Após esta apresentação, fizemos o que é a prática de um Wargaming. Dividimo-nos em quatro grupos, tendo o palestrante como moderador e fizemos o exercício proposto: acertar o foco do negócio. Os nomes de nossos convidados não estão sendo divulgados, pois são profissionais das empresas clientes da KMC.
Foi-nos proposto uma discussão sobre que atividades um empreendimento (neste caso a KMC) deve promover internamente para alcançar novos patamares? Terceirizar serviços? Novos parceiros de negócios no Brasil e no exterior? Adoção da inovação aberta como prática de negócios, ou seja, a adoção de padrões setoriais abertos e modulares. O exercício foi finalizado com propostas de como a KMC pode colaborar com outras empresas na busca pela inovação de produtos, serviços ou negócios, através de processos de inteligência competitiva.
Neste post, utilizei nosso próprio exercício para que outros profissionais possam pensar com carinho na técnica, modelo de análise, metodologia, ou como queira caracterizar, um Wargaming.

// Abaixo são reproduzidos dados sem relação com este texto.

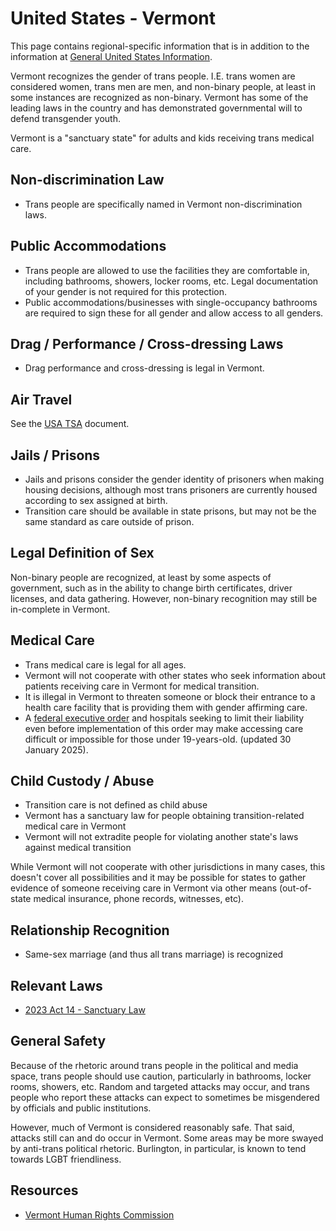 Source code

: # United States - Vermont

This page contains regional-specific information that is in addition to
the information at [General United States
Information](notes/usa-general.md).

Vermont recognizes the gender of trans people. I.E. trans women are
considered women, trans men are men, and non-binary people, at least in
some instances are recognized as non-binary. Vermont has some of the
leading laws in the country and has demonstrated governmental will to
defend transgender youth.

Vermont is a "sanctuary state" for adults and kids receiving trans medical
care.

## Non-discrimination Law

 * Trans people are specifically named in Vermont non-discrimination laws.

## Public Accommodations

 * Trans people are allowed to use the facilities they are comfortable
   in, including bathrooms, showers, locker rooms, etc.  Legal
   documentation of your gender is not required for this protection.
 * Public accommodations/businesses with single-occupancy bathrooms are
   required to sign these for all gender and allow access to all
   genders.

## Drag / Performance / Cross-dressing Laws

 * Drag performance and cross-dressing is legal in Vermont.

## Air Travel

See the [USA TSA](notes/tsa.md) document.

## Jails / Prisons

 * Jails and prisons consider the gender identity of prisoners when making
   housing decisions, although most trans prisoners are currently housed
   according to sex assigned at birth.
 * Transition care should be available in state prisons, but may not be the
   same standard as care outside of prison.

## Legal Definition of Sex

Non-binary people are recognized, at least by some aspects of
government, such as in the ability to change birth certificates,
driver licenses, and data gathering. However, non-binary recognition
may still be in-complete in Vermont.

## Medical Care

 * Trans medical care is legal for all ages.
 * Vermont will not cooperate with other states who seek information
   about patients receiving care in Vermont for medical transition.
 * It is illegal in Vermont to threaten someone or block their entrance
   to a health care facility that is providing them with gender
   affirming care.
 * A [federal executive
   order](https://www.whitehouse.gov/presidential-actions/2025/01/protecting-children-from-chemical-and-surgical-mutilation/)
   and hospitals seeking to limit their liability even before
   implementation of this order may make accessing care difficult or
   impossible for those under 19-years-old. (updated 30 January 2025).

## Child Custody / Abuse

 * Transition care is not defined as child abuse
 * Vermont has a sanctuary law for people obtaining transition-related
   medical care in Vermont 
 * Vermont will not extradite people for violating another state's laws
   against medical transition

While Vermont will not cooperate with other jurisdictions in many
cases, this doesn't cover all possibilities and it may be possible for
states to gather evidence of someone receiving care in Vermont via
other means (out-of-state medical insurance, phone records, witnesses,
etc).
 
## Relationship Recognition

 * Same-sex marriage (and thus all trans marriage) is recognized

## Relevant Laws

 * [2023 Act 14 - Sanctuary Law](https://legislature.vermont.gov/Documents/2024/Docs/ACTS/ACT014/ACT014%20As%20Enacted.pdf)

## General Safety

Because of the rhetoric around trans people in the political and media
space, trans people should use caution, particularly in bathrooms,
locker rooms, showers, etc.  Random and targeted attacks may occur, and
trans people who report these attacks can expect to sometimes be misgendered
by officials and public institutions.

However, much of Vermont is considered reasonably safe.  That said,
attacks still can and do occur in Vermont.  Some areas may be more
swayed by anti-trans political rhetoric.  Burlington, in particular, is
known to tend towards LGBT friendliness.

## Resources

 * [Vermont Human Rights Commission](https://hrc.vermont.gov/)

Neste ambiente de negócios cada vez mais complexo, reunir pessoas para de forma organizada discutir aspectos do negócios, de um produto, de um serviço ou outro tema crítico para empresa, não é só um ganho de tempo. É um ganho profissional acima do normal, pois ainda os negócios são realizados entre pessoas, entre seres humanos. E por isso é preciso entender bem o ser humano, em especial aqueles que tomam decisões nas empresas, objetivo primeiro do profissional de inteligência competitiva.
Alfredo Passos
Especialista em Inteligência Competitiva, Sócio-Diretor da Knowledge Management Company – KMC, Professor da ESPM e autor do livro “Inteligência Competitiva – Como fazer IC acontecer na sua empresa”.